Monday, February 22, 2010

The Flattening Internet Topology: Natural Evolution, Unsightly Barnacles or Contrived Collapse?

[Here is another excellent paper on the evolving Internet that has also documented the changes to the to the Internet topology as many companies deploy content centric networks using distributed computing and storage. As I mentioned in my paper this evolution could have profound impacts for mobile offload for large data volumes from 3G/4G networks. Content centric networks are much easier to deploy than traditional end-to-end networks. A possible business scenario is for someone like Google and/or Microsoft to partner with Boingo as the customer facing mobile data network using a 3G/4G "virtual" network (like Virgin Mobile's network) as fallback delivery modes in areas where there is no Wifi or white space coverage. Such a network would be an ideal partnership with R&E networks and community networks to easily extend coverage to students and faculty off campus and deliver wireless data at a fraction of the price of today's mobile networks. Most R&E networks already peer with these content networks.
Thanks to Martin Arlitt for this pointer - BSA]

*The Flattening Internet Topology: Natural Evolution, Unsightly Barnacles or Contrived Collapse?*

/Gill, Phillipa; Arlitt, Martin; Li, Zongpeng; Mahanti, Anirban/


*Keyword(s):* Internet, topology, content providers, private WAN, measurement

*Abstract:* In this paper we collect and analyze traceroute measurements 1 to show that large content providers (e.g., Google, Microsoft, Yahoo!) are deploying their own wide-area networks, bringing their networks closer to users, and bypassing Tier-1 ISPs on many paths. This trend, should it continue and be adopted by more content providers, could flatten the Internet topology, and may result in numerous other consequences to users, Internet Service Providers (ISPs), content providers, and network researchers. Publication Info:
Presented and published at Passive and Active Measurement Conference, Cleveland, Ohio, April 2008

Tuesday, February 16, 2010

A personal perspective on the evolving Internet and Research and Education Networks

[Recently I was commissioned to write a paper as part of a submission to the FCC Network Neutrality hearings. But after writing the paper I started to realize it might have broader implication beyond network neutrality. In many ways it represents a synthesis of a number of seemingly unrelated topics that I have been working over the past decade from Green IT, user controlled networks to Citizen Science. As always comments, criticisms and suggestions most welcome –BSA]

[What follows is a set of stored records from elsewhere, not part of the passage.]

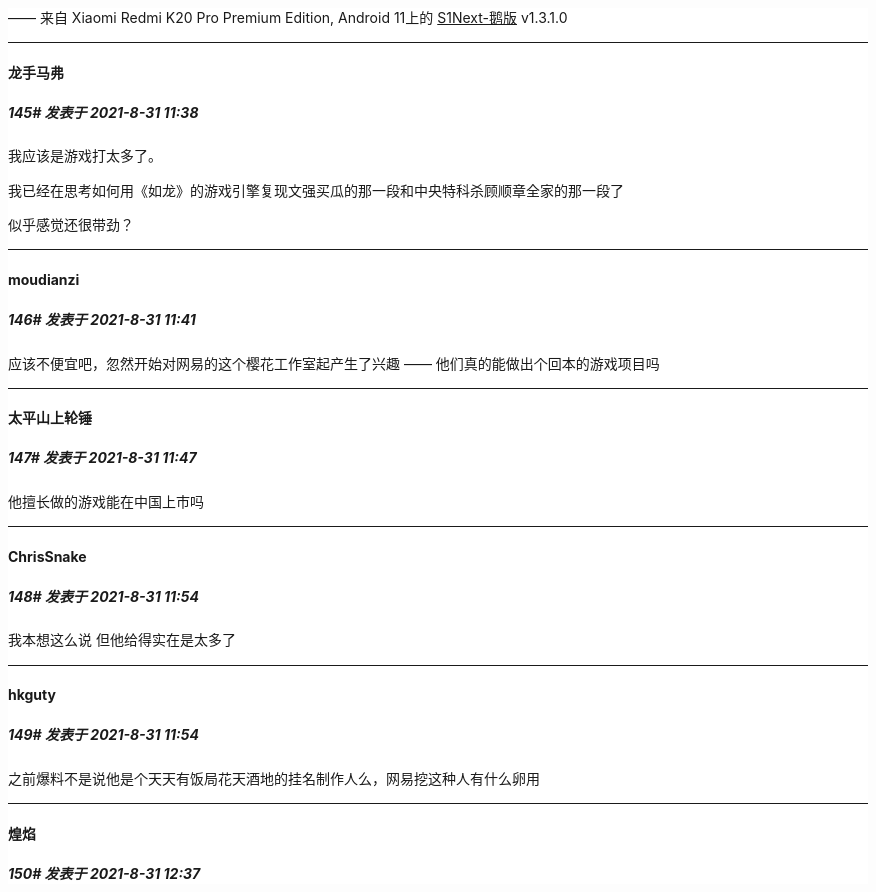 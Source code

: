 —— 来自 Xiaomi Redmi K20 Pro Premium Edition, Android 11上的 [S1Next-鹅版](https://github.com/ykrank/S1-Next/releases) v1.3.1.0


*****

####  龙手马弗  
##### 145#       发表于 2021-8-31 11:38


我应该是游戏打太多了。


我已经在思考如何用《如龙》的游戏引擎复现文强买瓜的那一段和中央特科杀顾顺章全家的那一段了


似乎感觉还很带劲？


*****

####  moudianzi  
##### 146#       发表于 2021-8-31 11:41


应该不便宜吧，忽然开始对网易的这个樱花工作室起产生了兴趣 —— 他们真的能做出个回本的游戏项目吗


*****

####  太平山上轮锤  
##### 147#       发表于 2021-8-31 11:47


他擅长做的游戏能在中国上市吗


*****

####  ChrisSnake  
##### 148#       发表于 2021-8-31 11:54


我本想这么说 但他给得实在是太多了


*****

####  hkguty  
##### 149#       发表于 2021-8-31 11:54


之前爆料不是说他是个天天有饭局花天酒地的挂名制作人么，网易挖这种人有什么卵用


*****

####  煌焰  
##### 150#       发表于 2021-8-31 12:37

A personal perspective on the evolving Internet and Research and Education Networks

Over the past few years the Internet has evolved from an “end-to-end” telecommunications service to a distributed computing information and content infrastructure. In the academic community this evolving infrastructure is often referred to as cyber-infrastructure or eInfrastructure .This evolution in the Internet was predicted by Van Jacobson several years ago and now seems readily evident by recent studies such as the Arbor report indicating that the bulk of Internet traffic is carried over this type of infrastructure as opposed to a general purpose routed Internet/optical network. This evolving Internet is likely to have profound impacts on Internet architectures and business models in the both the academic and commercial worlds. Increasingly traffic will be “local” with connectivity to the nearest cloud, content distribution network and or social network gateway at a local Internet Exchange (IX) point. Network topology and architecture will increasingly be driven by the needs of the applications and content rather than as general purpose infrastructure connecting users and devices. As a consequence the need to deploy to IPv6 addressing or ID/loc split may be superseded by DNS-type such as laye r 7 XML routing. This new Internet will more easily allow the deployment of low carbon infrastructure and create new challenges and opportunities in terms of last mile ownership and network neutrality. Customer owned networks and tools like User Controlled LightPath (UCLP) and Reverse Passive Optical Networks (RPON) may become more relevant in order to allow users to connect directly to the distributed content and application infrastructure at a nearby IX. Research and Education (R&E) networks may play a critical leadership role in developing new Internet business strategies for zero carbon mobile Internet solutions interconnecting next generation multi-channel RF mobile devices to this infrastructure using “white space” and Wifi spectrum. Perhaps ultimately these developments will lay the foundation for a National Public Internet (NPI) where R&E networks deploy transit and/or internet exchanges in smaller communities and cities to support distribution of content and information from not for profit organizations to the general public.

twitter: BillStArnaud
skype: Pocketpro

Monday, February 15, 2010

FCC and Seybold got it wrong on wireless networks - new revenue opportunities for R&E networks

FCC and Seybold claim we face serious challenges in terms of wireless spectrum and congestion. With a traditional end-to-end network this may be true. But most Internet applications don’t require an end-to-end network. They just need to deliver data locally as are already seeing happening on wireline networks. Over 50% of Internet traffic is delivered by Hypergiants according to Arbor study bypassing traditional end-to-end Internet providers and delivering their services locally at IXs. The next step is to deliver this data directly to Internet mobile devices bypassing 3G/4G networks

I have argued that the big battle for network neutrality will not only be with today’s broadband networks but tomorrow’s wireless cell phone Internet networks. Instead of debating NN over the last mile, the real fight will be over the last inch (open devices) and the last tower (interconnecting to existing 3G/4G systems)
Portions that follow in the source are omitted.